Please be a little more specific about where you'll be working.


----------



## Longford (May 25, 2012)

Knowing the general area, the "colonia" (specific neighborhood) will help us to help you. The "American School" is probably the highest rated such school in the city. Other similar schools tend to be situated outside the school and I believe it would be necessary to drive children to/from. I don't have tuition information but I'll venture a guess that the best of this type of school charges in the range of the peso equivalent of US$500+ per month per child. Once you get a list of schools convenient to where you'll be renting, those schools won't be shy about quoting tuition rates. Best of luck with the transition to Mexico.


----------



## michmex (Jul 15, 2012)

Longford said:


> Knowing the general area, the "colonia" (specific neighborhood) will help us to help you. The "American School" is probably the highest rated such school in the city. Other similar schools tend to be situated outside the school and I believe it would be necessary to drive children to/from. I don't have tuition information but I'll venture a guess that the best of this type of school charges in the range of the peso equivalent of US$500+ per month per child. Once you get a list of schools convenient to where you'll be renting, those schools won't be shy about quoting tuition rates. Best of luck with the transition to Mexico.

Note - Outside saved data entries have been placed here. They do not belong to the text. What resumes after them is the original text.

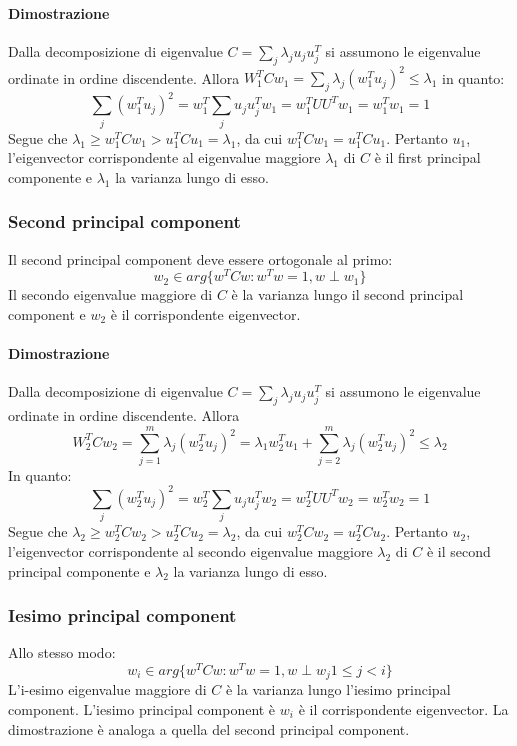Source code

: 			\paragraph{Dimostrazione}
			Dalla decomposizione di eigenvalue $C=\sum\limits_j\lambda_ju_ju_j^T$ si assumono le eigenvalue ordinate in ordine discendente.
			Allora $W_1^TCw_1 = \sum\limits_j\lambda_j(w_1^Tu_j)^2\le\lambda_1$ in quanto:
			$$\sum\limits_j(w_1^Tu_j)^2 = w_1^T\sum\limits_ju_ju_j^Tw_1=w_1^TUU^Tw_1=w_1^Tw_1=1$$
			Segue che $\lambda_1\ge w_1^TCw_1 >u_1^TCu_1=\lambda_1$, da cui $w_1^TCw_1=u_1^TCu_1$.
			Pertanto $u_1$, l'eigenvector corrispondente al eigenvalue maggiore $\lambda_1$ di $C$ \`e il first principal componente e $\lambda_1$ la varianza lungo di esso.

		\subsubsection{Second principal component}
		Il second principal component deve essere ortogonale al primo:
		$$w_2\in arg\{w^TCw:w^Tw=1,w\perp w_1\}$$
		Il secondo eigenvalue maggiore di $C$ \`e la varianza lungo il second principal component e $w_2$ \`e il corrispondente eigenvector.

			\paragraph{Dimostrazione}
			Dalla decomposizione di eigenvalue $C=\sum\limits_j\lambda_ju_ju_j^T$ si assumono le eigenvalue ordinate in ordine discendente.
			Allora
			$$W_2^TCw_2 = \sum\limits_{j=1}^m\lambda_j(w_2^Tu_j)^2=\lambda_1w_2^Tu_1+\sum\limits_{j=2}^m\lambda_j(w_2^Tu_j)^2\le\lambda_2$$
			In quanto:
			$$\sum\limits_j(w_2^Tu_j)^2 = w_2^T\sum\limits_ju_ju_j^Tw_2=w_2^TUU^Tw_2=w_2^Tw_2=1$$
			Segue che $\lambda_2\ge w_2^TCw_2 >u_2^TCu_2=\lambda_2$, da cui $w_2^TCw_2=u_2^TCu_2$.
			Pertanto $u_2$, l'eigenvector corrispondente al secondo eigenvalue maggiore $\lambda_2$ di $C$ \`e il second principal componente e $\lambda_2$ la varianza lungo di esso.

		\subsubsection{Iesimo principal component}
		Allo stesso modo:
		$$w_i\in arg\{w^TCw:w^Tw=1,w\perp w_j 1\le j < i\}$$
		L'i-esimo eigenvalue maggiore di $C$ \`e la varianza lungo l'iesimo principal component.
		L'iesimo principal component \`e $w_i$ \`e il corrispondente eigenvector.
		La dimostrazione \`e analoga a quella del second principal component.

$500 per month? He He He! Not only is it a highly rated school, it is also very expensive. Here is a link.

The American School Foundation: Tuition and Fees


We pay around $375 USD per month for a good school (about 25% Englsh Instruction)but without the reputation. 

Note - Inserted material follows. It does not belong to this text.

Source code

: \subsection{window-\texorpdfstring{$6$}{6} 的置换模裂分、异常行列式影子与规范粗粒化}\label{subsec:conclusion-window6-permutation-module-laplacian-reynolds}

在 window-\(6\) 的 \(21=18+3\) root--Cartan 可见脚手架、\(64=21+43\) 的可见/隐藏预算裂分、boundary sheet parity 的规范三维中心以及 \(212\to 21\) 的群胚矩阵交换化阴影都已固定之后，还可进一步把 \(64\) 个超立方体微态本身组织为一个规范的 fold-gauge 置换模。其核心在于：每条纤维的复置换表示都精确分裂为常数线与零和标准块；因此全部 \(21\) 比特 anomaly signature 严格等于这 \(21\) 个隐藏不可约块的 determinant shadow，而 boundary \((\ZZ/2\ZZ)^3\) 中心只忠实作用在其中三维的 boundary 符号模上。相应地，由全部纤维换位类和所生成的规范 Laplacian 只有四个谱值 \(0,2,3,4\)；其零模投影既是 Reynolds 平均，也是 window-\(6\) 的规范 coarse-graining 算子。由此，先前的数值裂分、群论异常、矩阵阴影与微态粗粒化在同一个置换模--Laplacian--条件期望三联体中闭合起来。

Greengates is the highly rated British school in Mexico City No info on tuition and fees but I expect it to be in the same range as the American school.

GREENGATES SCHOOL | The British International School in Mexico

There are many other very good schools throughout Mexico City that offer some classes in English but primary instruction would be in Spanish. Tuition would be much more reasonable.


----------



## Longford (May 25, 2012)

Yes, expensive. About Greengates - It's not in Mexico City. Rather, it's out in the Edo. de Mexico. Greengates follows a Brittish method of teaching. American School follows USA system. There are do many supposedly bilingual schools in the area, and, from what I've learned .. Too few really good ones.


----------



## neeraj1122 (Feb 26, 2015)

Hi All, 

Thanks for your reply about school. 
Can you please update me regarding 2BHK rental option near to DF (with in radius of 3-4 KM).

Regards


----------



## TundraGreen (Jul 15, 2010)

neeraj1122 said:


> Hi All,
> 
> Thanks for your reply about school.
> Can you please update me regarding 2BHK rental option near to DF (with in radius of 3-4 KM).
> ...


I have no idea what "2BHK" means. Several people have indicated that you need to be specific about where you will be working. Mexico City (=DF) is about 20 km from the east side to the west side and 30 km from north to south. A radius of 3-4 km from where? It is about 5 km from the Zocalo (central plaza) to Chapultepec Park. Either of those might be considered the "center" of Mexico City.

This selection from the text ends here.